Saved entries:

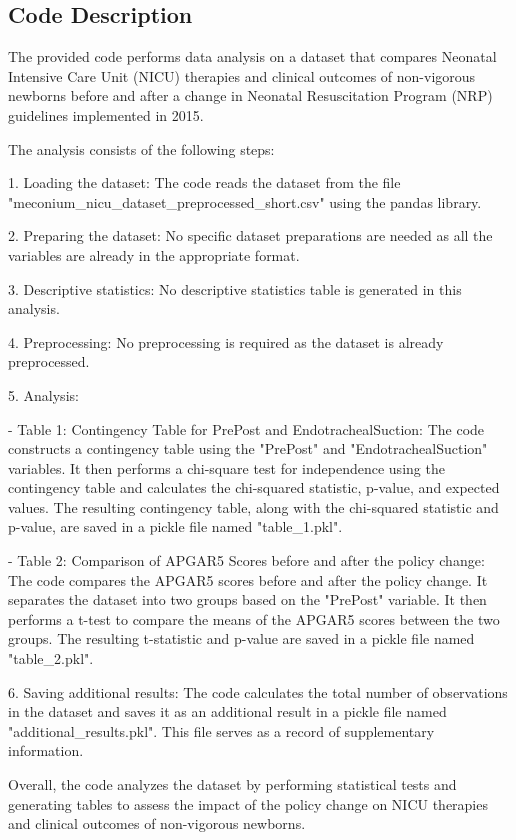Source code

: \documentclass[11pt]{article}
\begin{document}
\subsection{Code Description}

The provided code performs data analysis on a dataset that compares Neonatal Intensive Care Unit (NICU) therapies and clinical outcomes of non-vigorous newborns before and after a change in Neonatal Resuscitation Program (NRP) guidelines implemented in 2015.

The analysis consists of the following steps:

1. Loading the dataset: The code reads the dataset from the file "meconium\_nicu\_dataset\_preprocessed\_short.csv" using the pandas library.

2. Preparing the dataset: No specific dataset preparations are needed as all the variables are already in the appropriate format.

3. Descriptive statistics: No descriptive statistics table is generated in this analysis.

4. Preprocessing: No preprocessing is required as the dataset is already preprocessed.

5. Analysis:

    - Table 1: Contingency Table for PrePost and EndotrachealSuction: The code constructs a contingency table using the "PrePost" and "EndotrachealSuction" variables. It then performs a chi-square test for independence using the contingency table and calculates the chi-squared statistic, p-value, and expected values. The resulting contingency table, along with the chi-squared statistic and p-value, are saved in a pickle file named "table\_1.pkl".

    - Table 2: Comparison of APGAR5 Scores before and after the policy change: The code compares the APGAR5 scores before and after the policy change. It separates the dataset into two groups based on the "PrePost" variable. It then performs a t-test to compare the means of the APGAR5 scores between the two groups. The resulting t-statistic and p-value are saved in a pickle file named "table\_2.pkl".

6. Saving additional results: The code calculates the total number of observations in the dataset and saves it as an additional result in a pickle file named "additional\_results.pkl". This file serves as a record of supplementary information.

Overall, the code analyzes the dataset by performing statistical tests and generating tables to assess the impact of the policy change on NICU therapies and clinical outcomes of non-vigorous newborns.
\end{document}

Task instructions: If a line in the records contains the word "already", copy it.

Solution to this problem:
2. Preparing the dataset: No specific dataset preparations are needed as all the variables are already in the appropriate format.
4. Preprocessing: No preprocessing is required as the dataset is already preprocessed.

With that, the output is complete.